# What this task involves
Set out each line from the following listing that includes the word "étant".

# Data to examine
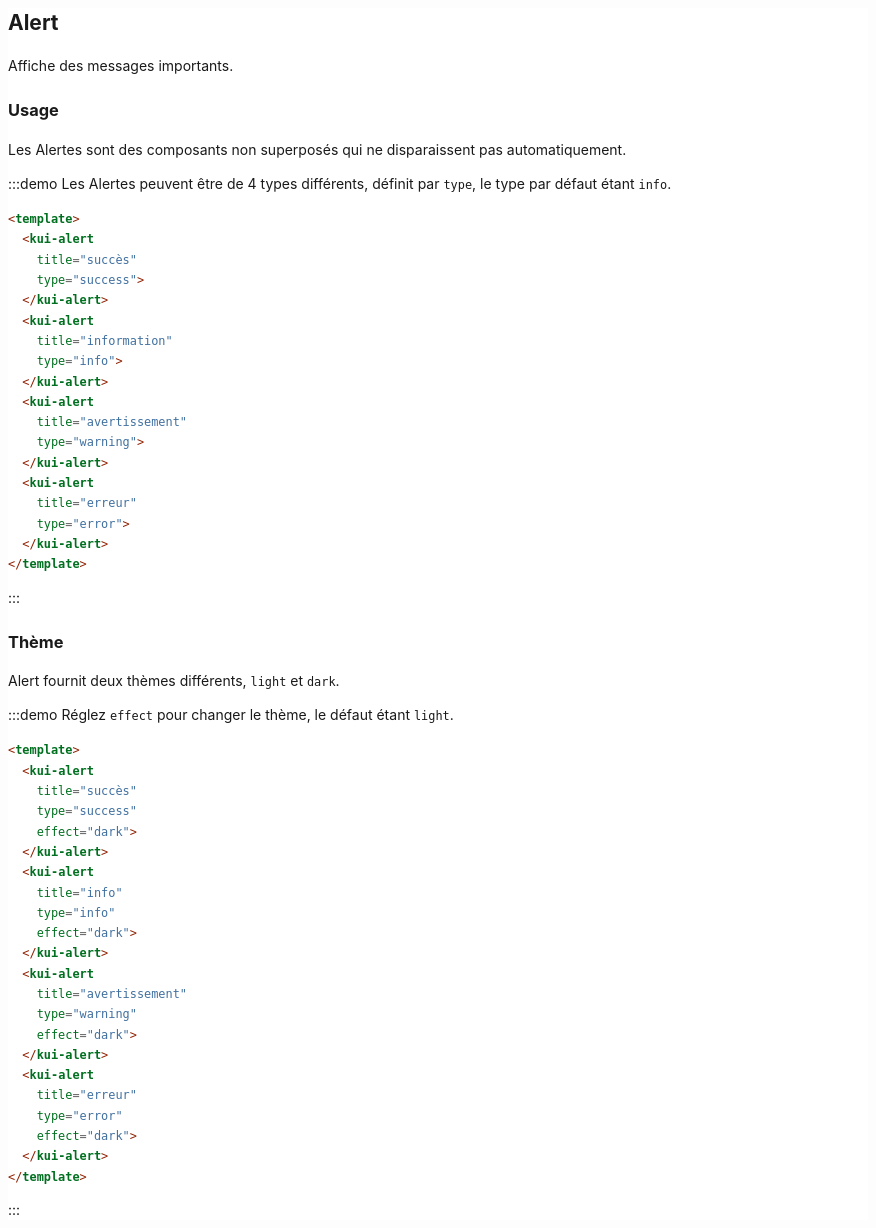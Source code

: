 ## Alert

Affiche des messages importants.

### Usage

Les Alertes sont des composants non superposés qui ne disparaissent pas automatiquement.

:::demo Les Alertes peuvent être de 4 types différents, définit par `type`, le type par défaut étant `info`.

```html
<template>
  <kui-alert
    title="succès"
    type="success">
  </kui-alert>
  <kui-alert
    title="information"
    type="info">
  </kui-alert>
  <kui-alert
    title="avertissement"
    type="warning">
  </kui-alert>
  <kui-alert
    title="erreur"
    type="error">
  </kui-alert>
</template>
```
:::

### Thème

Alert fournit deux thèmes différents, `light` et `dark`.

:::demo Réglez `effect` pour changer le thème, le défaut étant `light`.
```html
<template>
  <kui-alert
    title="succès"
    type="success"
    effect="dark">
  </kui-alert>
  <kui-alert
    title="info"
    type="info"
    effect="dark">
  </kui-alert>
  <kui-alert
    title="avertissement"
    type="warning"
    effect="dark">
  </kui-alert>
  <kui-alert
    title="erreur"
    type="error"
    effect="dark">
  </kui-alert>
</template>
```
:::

# Exercise answer
:::demo Les Alertes peuvent être de 4 types différents, définit par `type`, le type par défaut étant `info`.
:::demo Réglez `effect` pour changer le thème, le défaut étant `light`.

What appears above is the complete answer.